### Work order
Your answer should hold only the lines from the one with "- V príručke" through the end of the listing below, each retyped exactly.
---------- Provided records
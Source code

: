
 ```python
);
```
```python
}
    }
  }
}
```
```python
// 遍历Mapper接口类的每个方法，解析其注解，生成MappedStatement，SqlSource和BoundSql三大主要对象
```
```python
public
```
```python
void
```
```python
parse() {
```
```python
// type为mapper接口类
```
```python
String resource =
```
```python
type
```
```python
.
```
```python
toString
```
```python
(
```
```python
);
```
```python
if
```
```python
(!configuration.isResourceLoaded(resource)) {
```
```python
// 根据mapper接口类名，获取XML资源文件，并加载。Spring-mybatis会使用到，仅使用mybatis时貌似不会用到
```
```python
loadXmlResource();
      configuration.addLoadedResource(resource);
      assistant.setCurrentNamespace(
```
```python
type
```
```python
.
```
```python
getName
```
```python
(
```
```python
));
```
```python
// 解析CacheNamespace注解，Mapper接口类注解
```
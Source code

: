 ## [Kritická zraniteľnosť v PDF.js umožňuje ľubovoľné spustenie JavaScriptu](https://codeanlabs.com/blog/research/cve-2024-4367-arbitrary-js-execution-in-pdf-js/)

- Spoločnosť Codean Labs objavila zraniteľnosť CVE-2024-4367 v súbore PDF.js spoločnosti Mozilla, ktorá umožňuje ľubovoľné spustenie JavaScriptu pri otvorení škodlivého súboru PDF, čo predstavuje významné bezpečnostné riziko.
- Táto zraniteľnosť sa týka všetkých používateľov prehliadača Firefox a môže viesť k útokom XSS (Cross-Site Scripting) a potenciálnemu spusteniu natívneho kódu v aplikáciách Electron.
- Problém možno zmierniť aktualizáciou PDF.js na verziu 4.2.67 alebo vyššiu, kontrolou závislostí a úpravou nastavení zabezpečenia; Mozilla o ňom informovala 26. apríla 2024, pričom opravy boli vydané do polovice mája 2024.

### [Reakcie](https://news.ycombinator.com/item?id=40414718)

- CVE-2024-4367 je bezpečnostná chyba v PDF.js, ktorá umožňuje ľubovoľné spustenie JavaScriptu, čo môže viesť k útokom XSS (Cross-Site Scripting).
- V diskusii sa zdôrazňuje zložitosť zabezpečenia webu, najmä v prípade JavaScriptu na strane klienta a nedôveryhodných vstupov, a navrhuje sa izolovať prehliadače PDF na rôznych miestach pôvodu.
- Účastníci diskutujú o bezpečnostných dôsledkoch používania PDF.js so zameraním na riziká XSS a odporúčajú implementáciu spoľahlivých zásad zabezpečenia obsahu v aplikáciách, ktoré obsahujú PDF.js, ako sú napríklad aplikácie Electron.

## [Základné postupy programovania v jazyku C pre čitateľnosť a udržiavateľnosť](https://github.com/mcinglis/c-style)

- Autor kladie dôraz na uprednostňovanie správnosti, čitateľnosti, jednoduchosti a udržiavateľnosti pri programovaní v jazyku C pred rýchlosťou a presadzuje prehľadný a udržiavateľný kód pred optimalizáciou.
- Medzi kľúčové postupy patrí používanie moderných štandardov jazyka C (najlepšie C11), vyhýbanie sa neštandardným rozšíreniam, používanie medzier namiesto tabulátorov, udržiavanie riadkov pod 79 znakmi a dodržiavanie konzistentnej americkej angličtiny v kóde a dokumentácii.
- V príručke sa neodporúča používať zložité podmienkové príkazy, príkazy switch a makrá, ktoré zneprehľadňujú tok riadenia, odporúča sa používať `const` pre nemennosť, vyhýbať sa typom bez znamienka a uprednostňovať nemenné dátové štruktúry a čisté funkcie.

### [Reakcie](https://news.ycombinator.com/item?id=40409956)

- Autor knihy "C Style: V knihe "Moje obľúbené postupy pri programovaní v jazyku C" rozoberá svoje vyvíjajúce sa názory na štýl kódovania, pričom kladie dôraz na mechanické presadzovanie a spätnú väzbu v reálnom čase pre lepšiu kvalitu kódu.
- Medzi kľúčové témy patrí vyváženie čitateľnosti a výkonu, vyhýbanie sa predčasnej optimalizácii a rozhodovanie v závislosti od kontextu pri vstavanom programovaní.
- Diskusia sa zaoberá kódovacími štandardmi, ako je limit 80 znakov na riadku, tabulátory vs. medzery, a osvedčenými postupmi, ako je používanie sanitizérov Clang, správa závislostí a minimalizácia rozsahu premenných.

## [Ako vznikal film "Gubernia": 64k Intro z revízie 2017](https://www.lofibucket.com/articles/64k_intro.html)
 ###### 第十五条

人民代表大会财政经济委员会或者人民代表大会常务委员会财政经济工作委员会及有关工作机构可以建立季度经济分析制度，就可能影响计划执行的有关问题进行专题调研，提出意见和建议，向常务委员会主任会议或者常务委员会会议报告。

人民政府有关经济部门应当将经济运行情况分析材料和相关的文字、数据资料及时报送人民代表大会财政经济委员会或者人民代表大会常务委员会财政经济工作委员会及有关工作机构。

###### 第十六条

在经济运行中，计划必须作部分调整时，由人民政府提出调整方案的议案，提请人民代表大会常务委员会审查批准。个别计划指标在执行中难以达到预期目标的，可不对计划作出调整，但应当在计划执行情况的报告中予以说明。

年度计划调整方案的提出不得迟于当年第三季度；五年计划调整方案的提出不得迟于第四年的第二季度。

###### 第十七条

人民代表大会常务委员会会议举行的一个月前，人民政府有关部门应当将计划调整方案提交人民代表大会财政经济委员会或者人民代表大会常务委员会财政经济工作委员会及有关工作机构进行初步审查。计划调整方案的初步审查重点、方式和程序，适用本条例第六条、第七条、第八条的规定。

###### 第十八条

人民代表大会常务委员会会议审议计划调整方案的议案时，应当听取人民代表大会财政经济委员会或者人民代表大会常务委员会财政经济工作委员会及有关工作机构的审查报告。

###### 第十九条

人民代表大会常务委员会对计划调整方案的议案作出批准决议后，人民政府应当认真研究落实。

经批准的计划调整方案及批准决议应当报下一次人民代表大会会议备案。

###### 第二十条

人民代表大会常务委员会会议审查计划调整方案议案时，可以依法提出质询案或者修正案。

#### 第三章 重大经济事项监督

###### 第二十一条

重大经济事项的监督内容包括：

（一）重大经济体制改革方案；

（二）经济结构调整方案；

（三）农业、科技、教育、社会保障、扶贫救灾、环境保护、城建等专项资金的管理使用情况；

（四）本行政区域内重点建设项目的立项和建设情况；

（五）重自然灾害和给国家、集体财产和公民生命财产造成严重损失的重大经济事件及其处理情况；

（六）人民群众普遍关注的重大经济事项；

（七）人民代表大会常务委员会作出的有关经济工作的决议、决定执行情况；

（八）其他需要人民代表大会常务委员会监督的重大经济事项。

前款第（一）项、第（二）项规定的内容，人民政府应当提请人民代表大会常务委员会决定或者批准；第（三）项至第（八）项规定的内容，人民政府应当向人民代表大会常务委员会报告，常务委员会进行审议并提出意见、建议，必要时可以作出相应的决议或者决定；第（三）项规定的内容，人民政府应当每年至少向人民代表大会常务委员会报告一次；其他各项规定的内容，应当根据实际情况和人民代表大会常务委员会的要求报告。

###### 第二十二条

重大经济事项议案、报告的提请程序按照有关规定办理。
--------------------
### Response box
- V príručke sa neodporúča používať zložité podmienkové príkazy, príkazy switch a makrá, ktoré zneprehľadňujú tok riadenia, odporúča sa používať `const` pre nemennosť, vyhýbať sa typom bez znamienka a uprednostňovať nemenné dátové štruktúry a čisté funkcie.

### [Reakcie](https://news.ycombinator.com/item?id=40409956)

- Autor knihy "C Style: V knihe "Moje obľúbené postupy pri programovaní v jazyku C" rozoberá svoje vyvíjajúce sa názory na štýl kódovania, pričom kladie dôraz na mechanické presadzovanie a spätnú väzbu v reálnom čase pre lepšiu kvalitu kódu.
- Medzi kľúčové témy patrí vyváženie čitateľnosti a výkonu, vyhýbanie sa predčasnej optimalizácii a rozhodovanie v závislosti od kontextu pri vstavanom programovaní.
- Diskusia sa zaoberá kódovacími štandardmi, ako je limit 80 znakov na riadku, tabulátory vs. medzery, a osvedčenými postupmi, ako je používanie sanitizérov Clang, správa závislostí a minimalizácia rozsahu premenných.

## [Ako vznikal film "Gubernia": 64k Intro z revízie 2017](https://www.lofibucket.com/articles/64k_intro.html)
 ###### 第十五条

人民代表大会财政经济委员会或者人民代表大会常务委员会财政经济工作委员会及有关工作机构可以建立季度经济分析制度，就可能影响计划执行的有关问题进行专题调研，提出意见和建议，向常务委员会主任会议或者常务委员会会议报告。

人民政府有关经济部门应当将经济运行情况分析材料和相关的文字、数据资料及时报送人民代表大会财政经济委员会或者人民代表大会常务委员会财政经济工作委员会及有关工作机构。

###### 第十六条

在经济运行中，计划必须作部分调整时，由人民政府提出调整方案的议案，提请人民代表大会常务委员会审查批准。个别计划指标在执行中难以达到预期目标的，可不对计划作出调整，但应当在计划执行情况的报告中予以说明。

年度计划调整方案的提出不得迟于当年第三季度；五年计划调整方案的提出不得迟于第四年的第二季度。

###### 第十七条

人民代表大会常务委员会会议举行的一个月前，人民政府有关部门应当将计划调整方案提交人民代表大会财政经济委员会或者人民代表大会常务委员会财政经济工作委员会及有关工作机构进行初步审查。计划调整方案的初步审查重点、方式和程序，适用本条例第六条、第七条、第八条的规定。

###### 第十八条

人民代表大会常务委员会会议审议计划调整方案的议案时，应当听取人民代表大会财政经济委员会或者人民代表大会常务委员会财政经济工作委员会及有关工作机构的审查报告。

###### 第十九条

人民代表大会常务委员会对计划调整方案的议案作出批准决议后，人民政府应当认真研究落实。

经批准的计划调整方案及批准决议应当报下一次人民代表大会会议备案。

###### 第二十条

人民代表大会常务委员会会议审查计划调整方案议案时，可以依法提出质询案或者修正案。

#### 第三章 重大经济事项监督

###### 第二十一条

重大经济事项的监督内容包括：

（一）重大经济体制改革方案；

（二）经济结构调整方案；

（三）农业、科技、教育、社会保障、扶贫救灾、环境保护、城建等专项资金的管理使用情况；

（四）本行政区域内重点建设项目的立项和建设情况；

（五）重自然灾害和给国家、集体财产和公民生命财产造成严重损失的重大经济事件及其处理情况；

（六）人民群众普遍关注的重大经济事项；

（七）人民代表大会常务委员会作出的有关经济工作的决议、决定执行情况；

（八）其他需要人民代表大会常务委员会监督的重大经济事项。

前款第（一）项、第（二）项规定的内容，人民政府应当提请人民代表大会常务委员会决定或者批准；第（三）项至第（八）项规定的内容，人民政府应当向人民代表大会常务委员会报告，常务委员会进行审议并提出意见、建议，必要时可以作出相应的决议或者决定；第（三）项规定的内容，人民政府应当每年至少向人民代表大会常务委员会报告一次；其他各项规定的内容，应当根据实际情况和人民代表大会常务委员会的要求报告。

###### 第二十二条

重大经济事项议案、报告的提请程序按照有关规定办理。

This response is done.